## Chapter 18
---
# Naive Bayes

### 18.0 Introduction
Bayes' theorem is the premier method for understanding the probability of some event $P(A|B)$, given some new information, $P(B|A)$, and a prior belief in the probability of the event, P(A):
$$
P(A | B) = \frac{P(B|A)P(A)}{P(B)}
$$

The Bayesian method's popularity has skyrocked in the last decade, more and more rivaling the traditional frequentist applications in academia, government, and business. In machine learning, one applicaiton of Bayes' theorem to classifican comes in the form of the naive Bayes classifier. Naive Bayes classifiers combine a number of desirable qualities in practical machine learning into a single classifier:

1. An intuitive approach
2. The ability to work with small data
3. Low computation costs for training and prediction
4. Often solid results in a variety of settigns

Specifically, a naive bayes classifier is based on:
$$
P(y | x_1, ..., x_j) = \frac{P(x_1, ..., x_j | y)P(y)}{P(x_1,...,x_j)}
$$
where,
* $P(y | x_1, ..., x_j)$ is called the *posterior* and is the probability that an observation is class y given observation's values for the j features, $x_1, ..., x_j$
* $P(x_1, ..., x_j)$ is called likelihood and is the *likelihood* of an observation's values for features, $x_1, ..., x_j$, given their class y.
* $P(y)$ is called the *prior* and is our belief for the probability of class y before looking at the data
* P($x_1, ..., x_j$) is called the *marginal probability*

In naive Bayes, we compare an obsrvation's posterior values for each possible class. Specifically, because the marginal probability is constant across these comparisons, we compare the numerators of the posterior for each class. For each observation the class with the greatest posterior numerator becomes the predicted class, $\hat y$.

There are two important things to note about naive Bayes classifiers.

1. for each feature in the data, we have to assume the statistical distribution of the likelihood, $P(x_1, ..., x_j)$.
- the common distributions are the normal (Gaussian), multinomial, and Bernoulli distributions.
- the distribution chose is often determined by the nature of the features (continuous, binary, etc.)

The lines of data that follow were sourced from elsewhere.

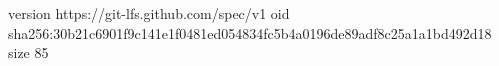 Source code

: version https://git-lfs.github.com/spec/v1
oid sha256:30b21c6901f9c141e1f0481ed054834fc5b4a0196de89adf8c25a1a1bd492d18
size 85
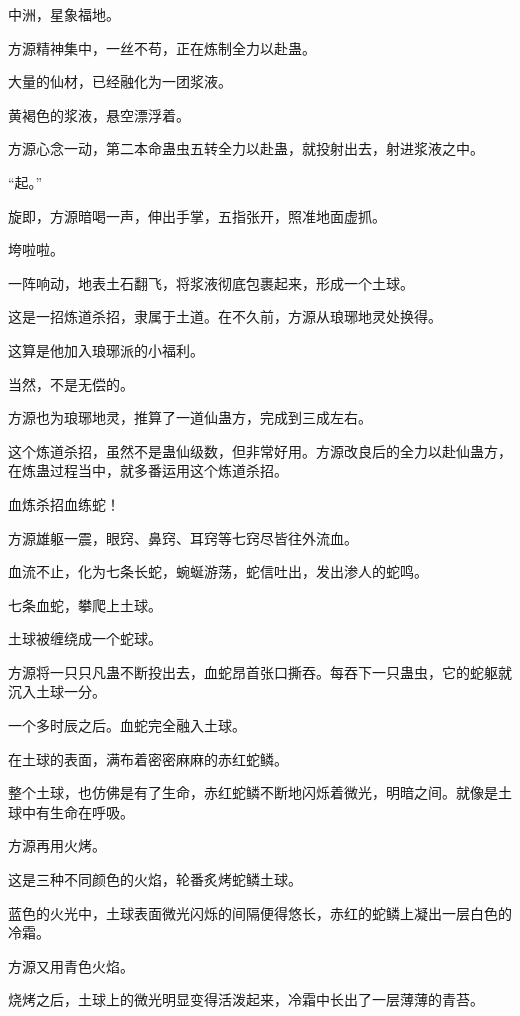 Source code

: 
\begin{this_body}

中洲，星象福地。

方源精神集中，一丝不苟，正在炼制全力以赴蛊。

大量的仙材，已经融化为一团浆液。

黄褐色的浆液，悬空漂浮着。

方源心念一动，第二本命蛊虫五转全力以赴蛊，就投射出去，射进浆液之中。

“起。”

旋即，方源暗喝一声，伸出手掌，五指张开，照准地面虚抓。

垮啦啦。

一阵响动，地表土石翻飞，将浆液彻底包裹起来，形成一个土球。

这是一招炼道杀招，隶属于土道。在不久前，方源从琅琊地灵处换得。

这算是他加入琅琊派的小福利。

当然，不是无偿的。

方源也为琅琊地灵，推算了一道仙蛊方，完成到三成左右。

这个炼道杀招，虽然不是蛊仙级数，但非常好用。方源改良后的全力以赴仙蛊方，在炼蛊过程当中，就多番运用这个炼道杀招。

血炼杀招血练蛇！

方源雄躯一震，眼窍、鼻窍、耳窍等七窍尽皆往外流血。

血流不止，化为七条长蛇，蜿蜒游荡，蛇信吐出，发出渗人的蛇鸣。

七条血蛇，攀爬上土球。

土球被缠绕成一个蛇球。

方源将一只只凡蛊不断投出去，血蛇昂首张口撕吞。每吞下一只蛊虫，它的蛇躯就沉入土球一分。

一个多时辰之后。血蛇完全融入土球。

在土球的表面，满布着密密麻麻的赤红蛇鳞。

整个土球，也仿佛是有了生命，赤红蛇鳞不断地闪烁着微光，明暗之间。就像是土球中有生命在呼吸。

方源再用火烤。

这是三种不同颜色的火焰，轮番炙烤蛇鳞土球。

蓝色的火光中，土球表面微光闪烁的间隔便得悠长，赤红的蛇鳞上凝出一层白色的冷霜。

方源又用青色火焰。

烧烤之后，土球上的微光明显变得活泼起来，冷霜中长出了一层薄薄的青苔。


\end{this_body}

2. naive Bayes gets its name because we assume that each feature, and its resulting likelihood, is independent. This "naive" assumption is frequently wrong, yet in practice does little to prevent building high quality classifiers

## 18.1 Training a Classifier for Continuous Features

In [3]:
from sklearn import datasets
from sklearn.naive_bayes import GaussianNB

iris = datasets.load_iris()
features = iris.data
target = iris.target

classifier = GaussianNB()

model = classifier.fit(features, target)

new_observation = [[4, 4, 4, 0.4]]
model.predict(new_observation)

array([1])

### Discussion
The most common type of naive Bayes classifier is the Gaussian naive Bayesa. In Gaussian naive Bayesam we assuem that the likelihood of the feature values, x, given an observation is of class y, follows a normal distribution:
$$
p(x_j | y) = \frac{1}{\sqrt{2\pi \sigma_y^2}} e^{-\frac{(x_j - \mu_y)^2}{2\sigma_y^2}}
$$
where $\sigma_y^2$ and $\mu_y$ are the variance and mean values of feature x_j for class y. Because of the assumption of the normal distribution, Gaussian naive Bayes is best used in cases when all our features are continuous.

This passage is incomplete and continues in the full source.